Data under study:
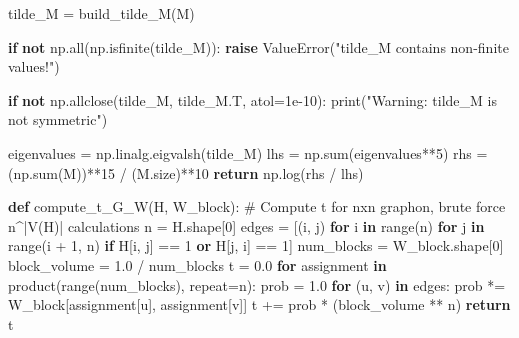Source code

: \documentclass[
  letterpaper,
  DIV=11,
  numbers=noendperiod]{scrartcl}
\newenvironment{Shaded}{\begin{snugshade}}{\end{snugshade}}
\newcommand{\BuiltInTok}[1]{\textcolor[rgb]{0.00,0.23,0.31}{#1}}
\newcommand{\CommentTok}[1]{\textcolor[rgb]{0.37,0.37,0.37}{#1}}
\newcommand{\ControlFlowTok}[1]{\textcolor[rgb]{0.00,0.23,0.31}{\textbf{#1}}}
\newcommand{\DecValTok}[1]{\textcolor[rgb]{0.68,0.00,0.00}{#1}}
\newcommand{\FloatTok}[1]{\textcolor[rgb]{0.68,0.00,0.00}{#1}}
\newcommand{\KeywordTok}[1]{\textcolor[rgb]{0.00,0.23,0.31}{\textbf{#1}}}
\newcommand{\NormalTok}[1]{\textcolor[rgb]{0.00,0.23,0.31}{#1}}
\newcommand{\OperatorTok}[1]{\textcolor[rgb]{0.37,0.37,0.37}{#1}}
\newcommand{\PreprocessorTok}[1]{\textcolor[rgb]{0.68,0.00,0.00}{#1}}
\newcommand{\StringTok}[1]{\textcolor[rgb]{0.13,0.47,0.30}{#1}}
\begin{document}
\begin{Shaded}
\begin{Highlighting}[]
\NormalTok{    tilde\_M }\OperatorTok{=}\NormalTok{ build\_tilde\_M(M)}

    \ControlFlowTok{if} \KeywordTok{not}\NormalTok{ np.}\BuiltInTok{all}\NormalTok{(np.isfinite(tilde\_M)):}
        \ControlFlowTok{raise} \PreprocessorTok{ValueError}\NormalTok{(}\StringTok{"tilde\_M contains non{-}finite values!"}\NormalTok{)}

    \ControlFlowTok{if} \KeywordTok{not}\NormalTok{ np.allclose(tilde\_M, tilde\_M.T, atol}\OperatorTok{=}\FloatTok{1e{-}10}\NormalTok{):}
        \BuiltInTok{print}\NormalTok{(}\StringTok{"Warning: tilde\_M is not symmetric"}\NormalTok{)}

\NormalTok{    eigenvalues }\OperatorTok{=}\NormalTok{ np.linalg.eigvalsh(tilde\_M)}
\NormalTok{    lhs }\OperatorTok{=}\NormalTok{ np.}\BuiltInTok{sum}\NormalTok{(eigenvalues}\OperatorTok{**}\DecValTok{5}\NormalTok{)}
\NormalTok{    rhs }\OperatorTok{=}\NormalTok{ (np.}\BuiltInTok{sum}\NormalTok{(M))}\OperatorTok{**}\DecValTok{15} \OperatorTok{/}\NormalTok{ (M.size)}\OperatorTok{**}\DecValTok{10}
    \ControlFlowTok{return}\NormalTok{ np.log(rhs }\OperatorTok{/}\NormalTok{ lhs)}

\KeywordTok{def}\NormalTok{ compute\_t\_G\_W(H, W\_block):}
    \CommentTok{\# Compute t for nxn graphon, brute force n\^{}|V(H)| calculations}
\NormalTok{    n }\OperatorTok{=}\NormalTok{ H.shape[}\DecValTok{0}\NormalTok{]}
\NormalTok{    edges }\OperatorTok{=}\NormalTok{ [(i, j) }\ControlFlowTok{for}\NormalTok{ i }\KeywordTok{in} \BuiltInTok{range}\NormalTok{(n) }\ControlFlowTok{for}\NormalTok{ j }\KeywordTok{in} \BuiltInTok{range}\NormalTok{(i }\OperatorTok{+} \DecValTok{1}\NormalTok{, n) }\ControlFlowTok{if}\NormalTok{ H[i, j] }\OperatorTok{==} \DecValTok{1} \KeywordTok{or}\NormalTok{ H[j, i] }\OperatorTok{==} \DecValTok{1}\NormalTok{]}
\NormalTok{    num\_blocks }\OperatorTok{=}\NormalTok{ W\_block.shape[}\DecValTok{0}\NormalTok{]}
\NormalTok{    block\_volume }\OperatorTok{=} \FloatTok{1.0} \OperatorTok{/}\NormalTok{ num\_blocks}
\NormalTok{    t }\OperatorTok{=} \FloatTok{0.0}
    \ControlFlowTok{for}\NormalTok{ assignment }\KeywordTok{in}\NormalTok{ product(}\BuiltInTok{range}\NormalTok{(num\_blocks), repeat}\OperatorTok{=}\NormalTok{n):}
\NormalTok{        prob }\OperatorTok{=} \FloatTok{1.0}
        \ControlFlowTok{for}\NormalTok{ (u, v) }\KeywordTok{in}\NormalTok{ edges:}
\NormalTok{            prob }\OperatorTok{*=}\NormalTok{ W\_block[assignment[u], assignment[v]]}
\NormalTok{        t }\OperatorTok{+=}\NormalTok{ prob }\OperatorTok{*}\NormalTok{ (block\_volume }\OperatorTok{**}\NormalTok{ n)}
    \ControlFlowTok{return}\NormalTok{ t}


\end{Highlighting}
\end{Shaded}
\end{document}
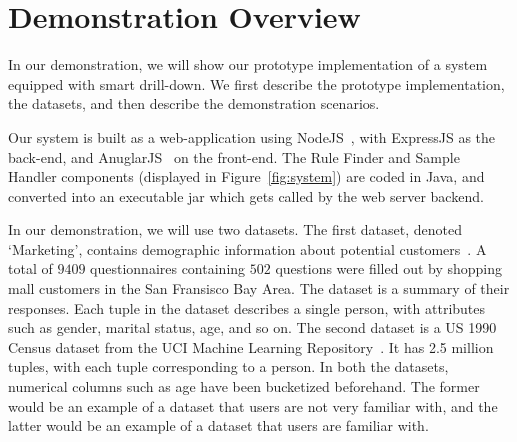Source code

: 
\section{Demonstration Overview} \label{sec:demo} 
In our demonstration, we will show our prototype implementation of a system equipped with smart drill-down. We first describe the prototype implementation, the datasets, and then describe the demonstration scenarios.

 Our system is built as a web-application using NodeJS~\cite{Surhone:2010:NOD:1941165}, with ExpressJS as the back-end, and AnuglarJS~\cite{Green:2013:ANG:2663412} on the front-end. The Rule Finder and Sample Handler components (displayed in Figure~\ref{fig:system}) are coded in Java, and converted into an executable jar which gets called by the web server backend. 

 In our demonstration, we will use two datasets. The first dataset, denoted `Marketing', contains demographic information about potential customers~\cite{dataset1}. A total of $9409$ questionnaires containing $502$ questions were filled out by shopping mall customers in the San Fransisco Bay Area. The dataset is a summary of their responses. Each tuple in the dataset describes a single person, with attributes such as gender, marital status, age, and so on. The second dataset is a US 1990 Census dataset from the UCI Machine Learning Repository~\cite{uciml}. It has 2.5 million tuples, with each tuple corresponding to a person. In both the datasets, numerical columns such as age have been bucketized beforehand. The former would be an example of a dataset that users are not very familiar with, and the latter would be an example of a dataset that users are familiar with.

Problem to work on:
Your response should be each line that includes the word "CommentTok", copied from the records.

Solution:
\newcommand{\CommentTok}[1]{\textcolor[rgb]{0.37,0.37,0.37}{#1}}
    \CommentTok{\# Compute t for nxn graphon, brute force n\^{}|V(H)| calculations}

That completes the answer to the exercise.